"If the only prayer you ever say in your entire life is 'thank you', it will be enough."
Meister Eckhart
Photo: Filip Van Kerckhoven
Something that I've been quite preoccupied with over the past few weeks is the concept (or rather the practice) of gratitude.
Gratitude is something I have had my attention on for some time. Over the past few years I have developed a kind of habit of inserting a conscious moment of gratitude a few times a day. In the morning and in the evening, but also several times during the day.
And as I do this more and more, the awareness grows that every single moment is worthy of some form of gratitude.
There is so much to be grateful for, every day. We may know that with our heads, but as with everything it is quite another thing to really feel it.
It is so: any impulse or experience that is constant disappears after a while from our attention, from our awareness and appreciation. We can only really perceive something in contrast to another experience.
When our grandparents could make water run from a faucet for the first time simply by turning a lever, it must have been a real source of wonder and joy and gratitude. Even more so if that water was warm, too. Now turning on the tap fill the bathtub is something that will rarely, if ever, stir our hearts with a wave of gratitude and joy. It has become ‘normal’, taken for granted.
Replace ‘water from the tap’ with just about any facet of our rich Western industrialized world, and you get a picture of a society in which gratitude does not really occupy a central place in awareness. A well-stocked refrigerator, a big house with central heating and all possible electronic gadgets, one or two cars in front of the door, several pairs of shoes and closets containing more than we can ever wear,...
Everything that seemed a distant dream to our grandparents or their parents, we have all of it and more.

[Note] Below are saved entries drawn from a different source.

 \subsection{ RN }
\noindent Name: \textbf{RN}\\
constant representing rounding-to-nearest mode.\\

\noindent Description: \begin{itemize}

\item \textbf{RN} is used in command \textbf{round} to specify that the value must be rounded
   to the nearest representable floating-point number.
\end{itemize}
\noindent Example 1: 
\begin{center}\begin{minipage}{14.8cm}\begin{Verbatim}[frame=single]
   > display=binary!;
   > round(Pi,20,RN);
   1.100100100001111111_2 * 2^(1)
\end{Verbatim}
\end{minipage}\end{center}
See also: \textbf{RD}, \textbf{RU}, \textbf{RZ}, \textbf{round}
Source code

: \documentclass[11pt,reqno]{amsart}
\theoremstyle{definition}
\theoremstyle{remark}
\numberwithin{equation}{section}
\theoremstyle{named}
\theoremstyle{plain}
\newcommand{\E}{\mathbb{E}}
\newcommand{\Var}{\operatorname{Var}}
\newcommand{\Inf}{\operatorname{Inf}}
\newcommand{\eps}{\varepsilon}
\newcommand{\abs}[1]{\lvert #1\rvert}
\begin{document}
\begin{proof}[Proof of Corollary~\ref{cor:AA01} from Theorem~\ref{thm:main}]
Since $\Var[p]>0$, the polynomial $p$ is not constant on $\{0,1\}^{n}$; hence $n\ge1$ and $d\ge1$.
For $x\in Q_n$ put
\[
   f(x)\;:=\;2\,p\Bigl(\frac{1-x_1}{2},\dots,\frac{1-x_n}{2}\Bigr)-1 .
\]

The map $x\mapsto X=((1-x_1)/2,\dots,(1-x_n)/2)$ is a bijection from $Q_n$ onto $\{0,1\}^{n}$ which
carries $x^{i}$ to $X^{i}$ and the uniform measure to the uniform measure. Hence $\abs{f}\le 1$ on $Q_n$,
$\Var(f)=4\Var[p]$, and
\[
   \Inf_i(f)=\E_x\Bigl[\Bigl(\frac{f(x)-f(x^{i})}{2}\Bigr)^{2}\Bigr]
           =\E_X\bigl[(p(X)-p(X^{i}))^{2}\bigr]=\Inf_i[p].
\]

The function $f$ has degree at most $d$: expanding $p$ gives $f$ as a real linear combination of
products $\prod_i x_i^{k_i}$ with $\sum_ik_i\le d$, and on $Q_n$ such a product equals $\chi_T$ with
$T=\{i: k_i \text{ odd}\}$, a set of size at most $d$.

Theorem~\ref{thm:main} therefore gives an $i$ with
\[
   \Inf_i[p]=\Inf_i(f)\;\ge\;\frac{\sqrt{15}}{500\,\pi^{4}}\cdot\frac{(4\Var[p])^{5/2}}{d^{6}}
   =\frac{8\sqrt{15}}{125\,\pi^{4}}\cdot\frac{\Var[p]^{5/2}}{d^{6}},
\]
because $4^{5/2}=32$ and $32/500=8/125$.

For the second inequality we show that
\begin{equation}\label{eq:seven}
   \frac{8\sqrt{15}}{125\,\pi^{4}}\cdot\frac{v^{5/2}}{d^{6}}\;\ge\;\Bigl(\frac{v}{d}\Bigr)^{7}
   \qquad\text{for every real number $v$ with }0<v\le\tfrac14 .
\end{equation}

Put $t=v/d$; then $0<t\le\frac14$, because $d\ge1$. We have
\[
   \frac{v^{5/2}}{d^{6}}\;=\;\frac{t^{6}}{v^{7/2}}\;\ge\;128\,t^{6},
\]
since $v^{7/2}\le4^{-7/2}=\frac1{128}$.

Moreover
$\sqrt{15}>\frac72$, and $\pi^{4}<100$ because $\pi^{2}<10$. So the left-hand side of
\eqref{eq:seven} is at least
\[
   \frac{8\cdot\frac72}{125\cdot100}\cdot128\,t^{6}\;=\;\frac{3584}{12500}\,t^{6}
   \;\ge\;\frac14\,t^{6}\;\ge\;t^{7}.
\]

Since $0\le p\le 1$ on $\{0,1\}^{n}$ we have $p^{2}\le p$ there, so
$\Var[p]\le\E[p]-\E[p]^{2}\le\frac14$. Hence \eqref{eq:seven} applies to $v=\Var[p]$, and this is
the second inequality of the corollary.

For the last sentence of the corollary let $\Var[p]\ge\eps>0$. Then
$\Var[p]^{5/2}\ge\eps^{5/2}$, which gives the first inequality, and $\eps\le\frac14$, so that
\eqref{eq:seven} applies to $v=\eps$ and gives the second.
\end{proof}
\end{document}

But how much gratitude do we really experience on a daily basis? And I mean REALLY, not just a fleeting instant,
The conscious and daily practice of gratitude is a self-reinforcing process: as I become more attentive to gratitude, I also become much more aware of all that I am grateful for: the many big and small things in every day's life that are wonderful, but that we easily forget in the hustle and bustle and daily rush, or that we give too little attention to because we so easily focus all our attention on the problems or challenges we experience. And because of that increased attention on gratitude, I generally feel much more present and alive in the moment, and more observant and alert. And that in turn makes it easier to be grateful.... it's a vicious circle that leads to ever more well-being and...gratitude.
But I know: sometimes we go through things that seemingly leave little room for gratitude: illness, job loss, work-related stress, problems with the kids or even the death of a loved one or friend or family member. Especially in such circumstances, practicing gratitude can seem an almost impossible challenge. Yet I have felt and experienced reasons for gratitude even in such circumstances. Whether we can experience such aspects during very painful periods also depends on the perspective we have on the whole process, and how we choose to be present in that process - because to a large extent that remains a choice.
And practicing gratitude is like exercising muscles: the more you do it, the stronger and bigger the muscles become, and the exercise can also grow and develop further in that self-reinforcing process. I can only heartily recommend it as a daily practice!
As to how I specifically do that every day, I want to write a longer post another time.
Any stimulus or experience that is constant disappears from our focus and attention and awareness after a while.
So does the experience of living on a planet that is extremely hospitable to the phenomenon of life, where for over ten thousand years an almost perfect temperature and climate has provided the ideal conditions for our development of the phenomenon of ‘civilization’ (a word I always put in quotation marks because I believe we have not yet reached the stage of true civilization), a planet so rich in such an abundant variety of unimaginably beautiful life forms engaged in such an improbably complex and harmonious dance that leads to ever more splendor and complexity. A planet where every square inch of soil or water is teeming with life - one tablespoon of fertile soil is home to some six billion microorganisms, all contributing to the fertility of that soil. I've mentioned that fact before, but it never ceases to amaze me how our Earth is so full of life (and how we need to nurture and protect that life so much).
And fertile soil brings me to what I now want to feel more gratitude for, consciously and slowly and with my full attention: the food that is on my plate every day.
But that's for another musing.
I wish you a wonderful day, and a moment of gratitude. I am already trying to extend some of that gratitude every day to the planet on which I am privileged to live. Truly the coolest planet in our solar system. If you doubt that, try Venus. It is 800 degrees Fahrenheit there and raining sulfuric acid. No, anyone born on our planet has won the lottery because of that alone.
All the best, and until the next episode.